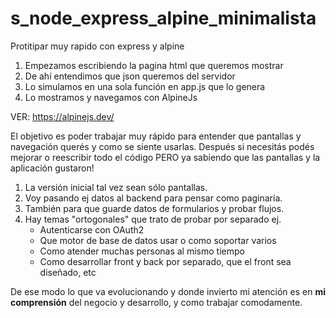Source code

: # s_node_express_alpine_minimalista

Protitipar muy rapido con express y alpine

1. Empezamos escribiendo la pagina html que queremos mostrar
2. De ahí entendimos que json queremos del servidor
3. Lo simulamos en una sola función en app.js que lo genera
4. Lo mostramos y navegamos con AlpineJs

VER: https://alpinejs.dev/

El objetivo es poder trabajar muy rápido para entender que pantallas y navegación querés
y como se siente usarlas. Después si necesitás podés mejorar o reescribir todo el código
PERO ya sabiendo que las pantallas y la aplicación gustaron!

1. La versión inicial tal vez sean sólo pantallas.
2. Voy pasando ej datos al backend para pensar como paginaría.
3. También para que guarde datos de formularios y probar flujos.
4. Hay temas "ortogonales" que trato de probar por separado ej.
    * Autenticarse con OAuth2
    * Que motor de base de datos usar o como soportar varios
    * Como atender muchas personas al mismo tiempo
    * Como desarrollar front y back por separado, que el front sea diseñado, etc

De ese modo lo que va evolucionando y donde invierto mi atención es en **mi comprensión**
del negocio y desarrollo, y como trabajar comodamente.
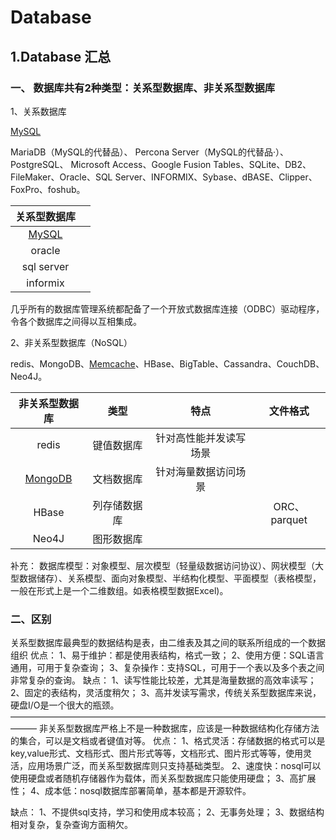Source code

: # Database



## 1.Database 汇总

### 一、 数据库共有2种类型：关系型数据库、非关系型数据库 

1、关系数据库

[MySQL](..\..\MySQL\基础篇\课件pdf版 )

MariaDB（MySQL的代替品）、
Percona Server（MySQL的代替品·）、PostgreSQL、
Microsoft Access、Google Fusion Tables、SQLite、DB2、FileMaker、Oracle、SQL Server、INFORMIX、Sybase、dBASE、Clipper、FoxPro、foshub。

|              关系型数据库              |      |
| :------------------------------------: | :--: |
| [MySQL](..\..\MySQL\基础篇\课件pdf版 ) |      |
|                 oracle                 |      |
|               sql server               |      |
|                informix                |      |

几乎所有的数据库管理系统都配备了一个开放式数据库连接（ODBC）驱动程序，令各个数据库之间得以互相集成。

2、非关系型数据库（NoSQL）

redis、MongoDB、[Memcache](https://blog.csdn.net/wyz0516071128/article/details/80877984)、HBase、BigTable、Cassandra、CouchDB、Neo4J。

|      非关系型数据库      |     类型     |          特点          |   文件格式   |
| :----------------------: | :----------: | :--------------------: | :----------: |
|          redis           |  键值数据库  | 针对高性能并发读写场景 |              |
| [MongoDB](./MongoDB.md ) |  文档数据库  |  针对海量数据访问场景  |              |
|          HBase           | 列存储数据库 |                        | ORC、parquet |
|          Neo4J           |  图形数据库  |                        |              |

补充： 数据库模型：对象模型、层次模型（轻量级数据访问协议）、网状模型（大型数据储存）、关系模型、面向对象模型、半结构化模型、平面模型（表格模型，一般在形式上是一个二维数组。如表格模型数据Excel)。

### 二、区别

关系型数据库最典型的数据结构是表，由二维表及其之间的联系所组成的一个数据组织
优点：
1、易于维护：都是使用表结构，格式一致；
2、使用方便：SQL语言通用，可用于复杂查询；
3、复杂操作：支持SQL，可用于一个表以及多个表之间非常复杂的查询。
缺点：
1、读写性能比较差，尤其是海量数据的高效率读写；
2、固定的表结构，灵活度稍欠；
3、高并发读写需求，传统关系型数据库来说，硬盘I/O是一个很大的瓶颈。
———————————————————————————————————————
非关系型数据库严格上不是一种数据库，应该是一种数据结构化存储方法的集合，可以是文档或者键值对等。
优点：
1、格式灵活：存储数据的格式可以是key,value形式、文档形式、图片形式等等，文档形式、图片形式等等，使用灵活，应用场景广泛，而关系型数据库则只支持基础类型。
2、速度快：nosql可以使用硬盘或者随机存储器作为载体，而关系型数据库只能使用硬盘；
3、高扩展性；
4、成本低：nosql数据库部署简单，基本都是开源软件。

缺点：
1、不提供sql支持，学习和使用成本较高；
2、无事务处理；
3、数据结构相对复杂，复杂查询方面稍欠。




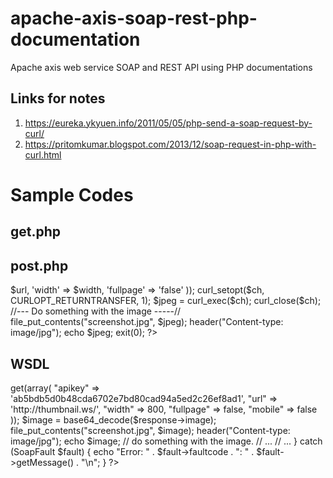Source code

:# apache-axis-soap-rest-php-documentation
Apache axis web service SOAP and REST API using PHP documentations


## Links for notes
  1. https://eureka.ykyuen.info/2011/05/05/php-send-a-soap-request-by-curl/
  2. https://pritomkumar.blogspot.com/2013/12/soap-request-in-php-with-curl.html


# Sample Codes 

## get.php 

<?php
//--- Set the parameters --------------//
$url    = "http://www.google.com/";
$apikey = "ab5bdb5d0b48cda6702e7bd80cad94a5ed2c26ef8ad1";
$width  = 640;
//--- Make the call -------------------//
$fetchUrl = "https://api.thumbnail.ws/api/".$apikey ."/thumbnail/get?url=".urlencode($url)."&width=".$width;
$jpeg = file_get_contents($fetchUrl);
//--- Do something with the image -----//
file_put_contents("screenshot.jpg", $jpeg);
header("Content-type: image/jpeg");
echo $jpeg;
exit(0);
?>


## post.php 
<?php
//--- Set the parameters --------------//
$url    = "http://www.google.nl/";
$apikey = "ab5bdb5d0b48cda6702e7bd80cad94a5ed2c26ef8ad1";
$width  = 640;
//--- Make the call -------------------//
$ch = curl_init();
curl_setopt($ch, CURLOPT_URL, 'https://api.thumbnail.ws/api/' . $apikey . '/thumbnail/get');
curl_setopt($ch, CURLOPT_POST, 1);
curl_setopt($ch, CURLOPT_POSTFIELDS, array(
  'url' => $url,
  'width' => $width,
  'fullpage' => 'false'
));
curl_setopt($ch, CURLOPT_RETURNTRANSFER, 1);
$jpeg = curl_exec($ch);
curl_close($ch);
//--- Do something with the image -----//
file_put_contents("screenshot.jpg", $jpeg);
header("Content-type: image/jpg");
echo $jpeg;
exit(0);
?>


## WSDL 
<?php
$client = new SoapClient('https://api.thumbnail.ws/soap?wsdl');
try {
  $response = $client->get(array(
    "apikey" => 'ab5bdb5d0b48cda6702e7bd80cad94a5ed2c26ef8ad1', 
    "url" => 'http://thumbnail.ws/', 
    "width" => 800, 
    "fullpage" => false,
    "mobile" => false
  ));
  $image = base64_decode($response->image);
 
  file_put_contents("screenshot.jpg", $image);
  header("Content-type: image/jpg");
  echo $image;
  // do something with the image. 
  // ...
  // ...
    
} catch (SoapFault $fault) {
  echo "Error: " . $fault->faultcode . ": " . $fault->getMessage() . "\n";
}

?>
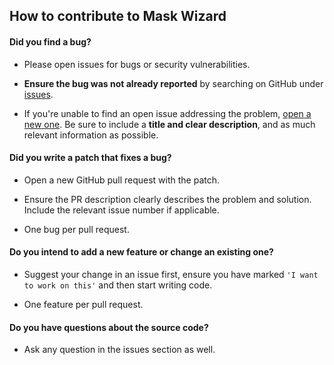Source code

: ## How to contribute to Mask Wizard

#### **Did you find a bug?**

* Please open issues for bugs or security vulnerabilities.

* **Ensure the bug was not already reported** by searching on GitHub under [issues](https://github.com/pmqueiroz/mask-wizard/issues).

* If you're unable to find an open issue addressing the problem,
  [open a new one](https://github.com/pmqueiroz/mask-wizard/issues/new/choose). Be sure to include a **title and clear description**,
  and as much relevant information as possible.

#### **Did you write a patch that fixes a bug?**

* Open a new GitHub pull request with the patch.

* Ensure the PR description clearly describes the problem and solution. Include the relevant issue number if applicable.

* One bug per pull request. 

#### **Do you intend to add a new feature or change an existing one?**

* Suggest your change in an issue first, ensure you have marked `'I want to work on this'` and then start writing code.

* One feature per pull request. 

#### **Do you have questions about the source code?**

* Ask any question in the issues section as well.

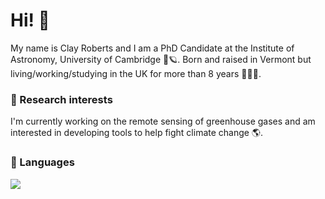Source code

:# Hi! 👋

My name is Clay Roberts and I am a PhD Candidate at the Institute of Astronomy, University of Cambridge 🔭🪐. Born and raised in Vermont but living/working/studying in the UK for more than 8 years 🍁🇬🇧.

### 🔬 Research interests

I'm currently working on the remote sensing of greenhouse gases and am interested in developing tools to help fight climate change 🌎.

### 🔧 Languages
![](https://img.shields.io/badge/<WORD_ON_LEFT>-<WORD_ON_RIGHT>-informational?style=flat&logo=appveyor&logoColor=white&color=2bbc8a)


<!--
**Clayton-Roberts/Clayton-Roberts** is a ✨ _special_ ✨ repository because its `README.md` (this file) appears on your GitHub profile.

Here are some ideas to get you started:

- 🔭 I’m currently working on ...
- 🌱 I’m currently learning ...
- 👯 I’m looking to collaborate on ...
- 🤔 I’m looking for help with ...
- 💬 Ask me about ...
- 📫 How to reach me: ...
- 😄 Pronouns: ...
- ⚡ Fun fact: ...
-->
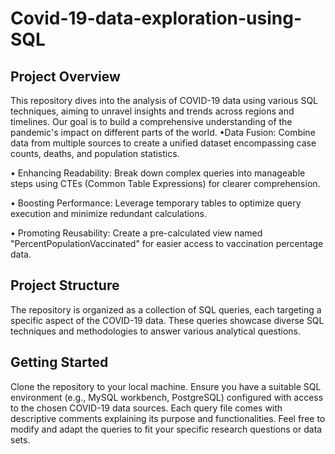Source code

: # Covid-19-data-exploration-using-SQL

## Project Overview
This repository dives into the analysis of COVID-19 data using various SQL techniques, aiming to unravel insights and trends across regions and timelines. Our goal is to build a comprehensive understanding of the pandemic's impact on different parts of the world.
•Data Fusion: Combine data from multiple sources to create a unified dataset encompassing case counts, deaths, and population statistics.

• Enhancing Readability: Break down complex queries into manageable steps using CTEs (Common Table Expressions) for clearer comprehension.

• Boosting Performance: Leverage temporary tables to optimize query execution and minimize redundant calculations.

• Promoting Reusability: Create a pre-calculated view named "PercentPopulationVaccinated" for easier access to vaccination percentage data.

## Project Structure
The repository is organized as a collection of SQL queries, each targeting a specific aspect of the COVID-19 data. These queries showcase diverse SQL techniques and methodologies to answer various analytical questions.


## Getting Started
Clone the repository to your local machine.
Ensure you have a suitable SQL environment (e.g., MySQL workbench, PostgreSQL) configured with access to the chosen COVID-19 data sources.
Each query file comes with descriptive comments explaining its purpose and functionalities.
Feel free to modify and adapt the queries to fit your specific research questions or data sets.
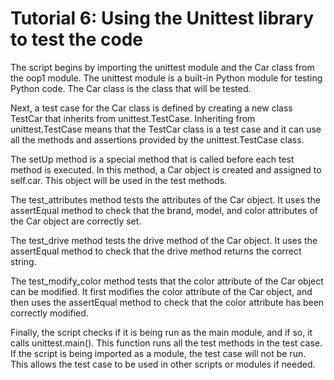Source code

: # Tutorial 6: Using the Unittest library to test the code

The script begins by importing the unittest module and the Car class from the oop1 module. The unittest module is a built-in Python module for testing Python code. The Car class is the class that will be tested.

Next, a test case for the Car class is defined by creating a new class TestCar that inherits from unittest.TestCase. Inheriting from unittest.TestCase means that the TestCar class is a test case and it can use all the methods and assertions provided by the unittest.TestCase class.

The setUp method is a special method that is called before each test method is executed. In this method, a Car object is created and assigned to self.car. This object will be used in the test methods.

The test_attributes method tests the attributes of the Car object. It uses the assertEqual method to check that the brand, model, and color attributes of the Car object are correctly set.

The test_drive method tests the drive method of the Car object. It uses the assertEqual method to check that the drive method returns the correct string.

The test_modify_color method tests that the color attribute of the Car object can be modified. It first modifies the color attribute of the Car object, and then uses the assertEqual method to check that the color attribute has been correctly modified.

Finally, the script checks if it is being run as the main module, and if so, it calls unittest.main(). This function runs all the test methods in the test case. If the script is being imported as a module, the test case will not be run. This allows the test case to be used in other scripts or modules if needed.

PROMPT:
Return each line of the listing that holds the string "fetchUrl".

THE ANSWER:
$fetchUrl = "https://api.thumbnail.ws/api/".$apikey ."/thumbnail/get?url=".urlencode($url)."&width=".$width;
$jpeg = file_get_contents($fetchUrl);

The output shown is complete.